Below are some records. Print exactly the lines between the one holding "- Ability to do" and the one holding "## Crazy Ideas", inclusive, and nothing else.

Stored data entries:

===============

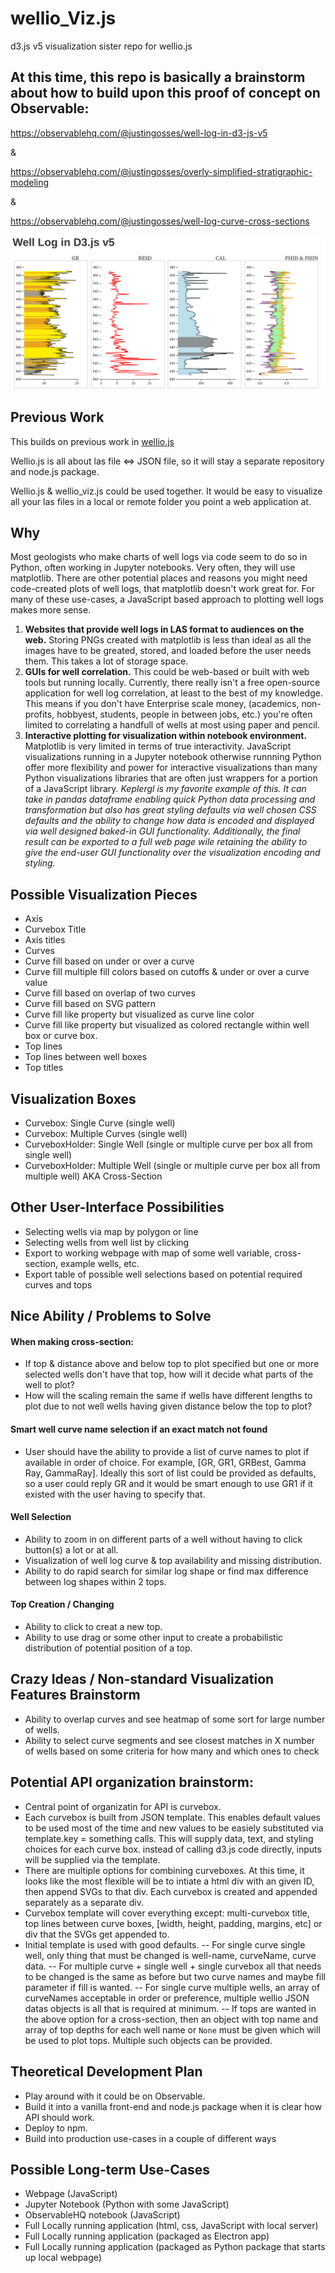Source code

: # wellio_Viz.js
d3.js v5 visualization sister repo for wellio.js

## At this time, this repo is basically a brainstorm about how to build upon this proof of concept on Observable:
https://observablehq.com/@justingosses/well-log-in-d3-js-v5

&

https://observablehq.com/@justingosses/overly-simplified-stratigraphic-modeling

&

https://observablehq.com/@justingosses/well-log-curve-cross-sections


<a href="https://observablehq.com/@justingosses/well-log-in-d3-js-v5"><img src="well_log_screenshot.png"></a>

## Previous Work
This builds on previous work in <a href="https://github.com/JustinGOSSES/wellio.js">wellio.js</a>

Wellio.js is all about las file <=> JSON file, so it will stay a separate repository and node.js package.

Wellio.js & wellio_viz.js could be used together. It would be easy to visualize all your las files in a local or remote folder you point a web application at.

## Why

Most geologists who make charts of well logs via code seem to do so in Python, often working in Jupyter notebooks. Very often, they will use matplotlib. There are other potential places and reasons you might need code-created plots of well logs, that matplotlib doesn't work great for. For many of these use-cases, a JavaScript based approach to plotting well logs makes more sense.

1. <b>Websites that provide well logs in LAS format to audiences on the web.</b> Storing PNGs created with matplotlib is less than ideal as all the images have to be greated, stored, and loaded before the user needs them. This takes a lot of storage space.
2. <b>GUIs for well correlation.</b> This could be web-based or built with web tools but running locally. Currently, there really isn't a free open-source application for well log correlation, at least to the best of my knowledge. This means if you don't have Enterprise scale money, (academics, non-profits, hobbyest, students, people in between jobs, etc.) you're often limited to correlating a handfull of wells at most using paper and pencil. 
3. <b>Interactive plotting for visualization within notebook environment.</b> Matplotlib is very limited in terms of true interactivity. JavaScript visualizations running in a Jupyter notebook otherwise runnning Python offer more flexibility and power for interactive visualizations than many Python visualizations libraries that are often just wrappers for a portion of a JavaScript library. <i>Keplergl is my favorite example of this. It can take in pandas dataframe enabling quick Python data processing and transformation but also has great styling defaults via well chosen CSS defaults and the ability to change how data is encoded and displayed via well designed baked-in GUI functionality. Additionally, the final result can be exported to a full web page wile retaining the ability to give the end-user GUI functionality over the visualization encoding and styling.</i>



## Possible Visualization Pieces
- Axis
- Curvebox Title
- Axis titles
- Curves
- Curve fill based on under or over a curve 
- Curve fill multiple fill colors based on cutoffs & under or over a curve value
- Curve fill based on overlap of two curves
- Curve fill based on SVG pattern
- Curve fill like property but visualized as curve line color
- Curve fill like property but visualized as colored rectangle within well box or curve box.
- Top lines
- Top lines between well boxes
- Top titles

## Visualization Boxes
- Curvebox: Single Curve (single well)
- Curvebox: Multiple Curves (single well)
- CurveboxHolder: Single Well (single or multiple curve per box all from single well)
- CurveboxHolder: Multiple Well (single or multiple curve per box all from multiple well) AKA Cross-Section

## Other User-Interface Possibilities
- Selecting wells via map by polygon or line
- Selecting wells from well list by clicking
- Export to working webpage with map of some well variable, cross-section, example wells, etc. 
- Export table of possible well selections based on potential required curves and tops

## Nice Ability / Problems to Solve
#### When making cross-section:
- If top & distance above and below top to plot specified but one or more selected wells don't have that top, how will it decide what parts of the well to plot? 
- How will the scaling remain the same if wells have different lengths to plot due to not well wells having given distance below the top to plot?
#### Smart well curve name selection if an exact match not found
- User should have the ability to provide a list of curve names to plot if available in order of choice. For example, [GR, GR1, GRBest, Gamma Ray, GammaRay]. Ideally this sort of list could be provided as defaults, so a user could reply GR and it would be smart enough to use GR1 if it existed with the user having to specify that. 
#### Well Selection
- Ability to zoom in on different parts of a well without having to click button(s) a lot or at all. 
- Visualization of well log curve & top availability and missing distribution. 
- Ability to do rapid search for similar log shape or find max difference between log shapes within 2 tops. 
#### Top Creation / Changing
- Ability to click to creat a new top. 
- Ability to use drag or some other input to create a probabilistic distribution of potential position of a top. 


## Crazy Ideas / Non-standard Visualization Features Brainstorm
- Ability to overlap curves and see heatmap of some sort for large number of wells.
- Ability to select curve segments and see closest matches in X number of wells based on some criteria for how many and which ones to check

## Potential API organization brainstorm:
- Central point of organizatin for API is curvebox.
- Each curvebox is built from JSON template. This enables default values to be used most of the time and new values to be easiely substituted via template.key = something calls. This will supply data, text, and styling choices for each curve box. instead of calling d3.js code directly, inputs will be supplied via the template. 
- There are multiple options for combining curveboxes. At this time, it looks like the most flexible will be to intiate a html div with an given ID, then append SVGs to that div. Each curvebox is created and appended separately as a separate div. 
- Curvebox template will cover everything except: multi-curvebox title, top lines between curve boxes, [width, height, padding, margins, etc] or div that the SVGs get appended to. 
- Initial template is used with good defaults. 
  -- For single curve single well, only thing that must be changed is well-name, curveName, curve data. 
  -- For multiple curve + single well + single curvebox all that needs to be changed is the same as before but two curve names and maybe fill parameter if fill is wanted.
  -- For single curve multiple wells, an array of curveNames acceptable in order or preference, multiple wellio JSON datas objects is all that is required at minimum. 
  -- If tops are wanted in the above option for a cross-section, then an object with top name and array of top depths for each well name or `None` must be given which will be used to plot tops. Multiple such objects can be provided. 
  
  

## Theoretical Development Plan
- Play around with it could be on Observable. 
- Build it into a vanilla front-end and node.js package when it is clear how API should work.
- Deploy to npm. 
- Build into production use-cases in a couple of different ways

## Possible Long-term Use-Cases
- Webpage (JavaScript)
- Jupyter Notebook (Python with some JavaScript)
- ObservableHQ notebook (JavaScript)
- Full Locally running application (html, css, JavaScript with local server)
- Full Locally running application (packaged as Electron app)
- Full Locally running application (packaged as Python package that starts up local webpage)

===============

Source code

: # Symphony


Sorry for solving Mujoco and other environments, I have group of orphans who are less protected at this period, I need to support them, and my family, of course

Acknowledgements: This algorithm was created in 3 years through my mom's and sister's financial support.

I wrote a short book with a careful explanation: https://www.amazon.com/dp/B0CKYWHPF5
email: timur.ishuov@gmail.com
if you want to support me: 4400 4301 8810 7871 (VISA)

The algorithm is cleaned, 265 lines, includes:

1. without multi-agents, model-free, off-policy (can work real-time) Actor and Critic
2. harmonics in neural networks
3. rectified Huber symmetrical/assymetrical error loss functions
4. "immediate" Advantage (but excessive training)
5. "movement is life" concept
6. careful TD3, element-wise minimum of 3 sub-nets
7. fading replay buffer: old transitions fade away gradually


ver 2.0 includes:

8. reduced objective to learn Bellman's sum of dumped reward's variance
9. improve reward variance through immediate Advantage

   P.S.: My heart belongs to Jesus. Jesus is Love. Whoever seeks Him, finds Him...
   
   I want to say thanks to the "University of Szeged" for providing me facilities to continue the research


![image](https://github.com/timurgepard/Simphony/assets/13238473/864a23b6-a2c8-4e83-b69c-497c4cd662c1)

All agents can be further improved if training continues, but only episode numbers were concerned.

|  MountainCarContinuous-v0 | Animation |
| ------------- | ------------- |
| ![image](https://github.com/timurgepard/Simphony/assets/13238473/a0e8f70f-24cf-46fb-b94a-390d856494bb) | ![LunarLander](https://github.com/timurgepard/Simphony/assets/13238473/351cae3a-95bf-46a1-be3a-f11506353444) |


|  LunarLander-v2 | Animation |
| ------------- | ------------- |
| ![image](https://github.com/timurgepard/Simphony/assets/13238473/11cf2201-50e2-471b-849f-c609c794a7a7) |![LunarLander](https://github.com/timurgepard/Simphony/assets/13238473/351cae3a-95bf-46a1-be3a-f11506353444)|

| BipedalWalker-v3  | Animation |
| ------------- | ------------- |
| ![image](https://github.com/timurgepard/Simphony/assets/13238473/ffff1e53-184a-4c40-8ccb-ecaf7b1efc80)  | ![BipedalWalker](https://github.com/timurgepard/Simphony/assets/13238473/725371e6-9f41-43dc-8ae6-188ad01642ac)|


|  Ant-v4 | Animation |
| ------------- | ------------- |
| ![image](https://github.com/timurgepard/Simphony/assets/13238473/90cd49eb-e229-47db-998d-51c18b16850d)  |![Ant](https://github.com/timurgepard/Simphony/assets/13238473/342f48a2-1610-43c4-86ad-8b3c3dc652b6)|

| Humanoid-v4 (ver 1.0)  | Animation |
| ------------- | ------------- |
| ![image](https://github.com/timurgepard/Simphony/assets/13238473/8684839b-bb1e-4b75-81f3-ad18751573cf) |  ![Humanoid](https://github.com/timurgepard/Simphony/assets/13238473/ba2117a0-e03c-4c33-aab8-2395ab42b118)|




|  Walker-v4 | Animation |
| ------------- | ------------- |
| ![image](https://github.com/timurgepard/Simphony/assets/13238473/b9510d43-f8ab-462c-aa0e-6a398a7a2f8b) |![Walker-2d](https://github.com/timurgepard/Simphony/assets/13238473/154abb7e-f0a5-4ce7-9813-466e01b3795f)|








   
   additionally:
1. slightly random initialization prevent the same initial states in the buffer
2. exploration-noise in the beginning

===============

--- Result of the exercise ---
- Ability to do rapid search for similar log shape or find max difference between log shapes within 2 tops. 
#### Top Creation / Changing
- Ability to click to creat a new top. 
- Ability to use drag or some other input to create a probabilistic distribution of potential position of a top. 


## Crazy Ideas / Non-standard Visualization Features Brainstorm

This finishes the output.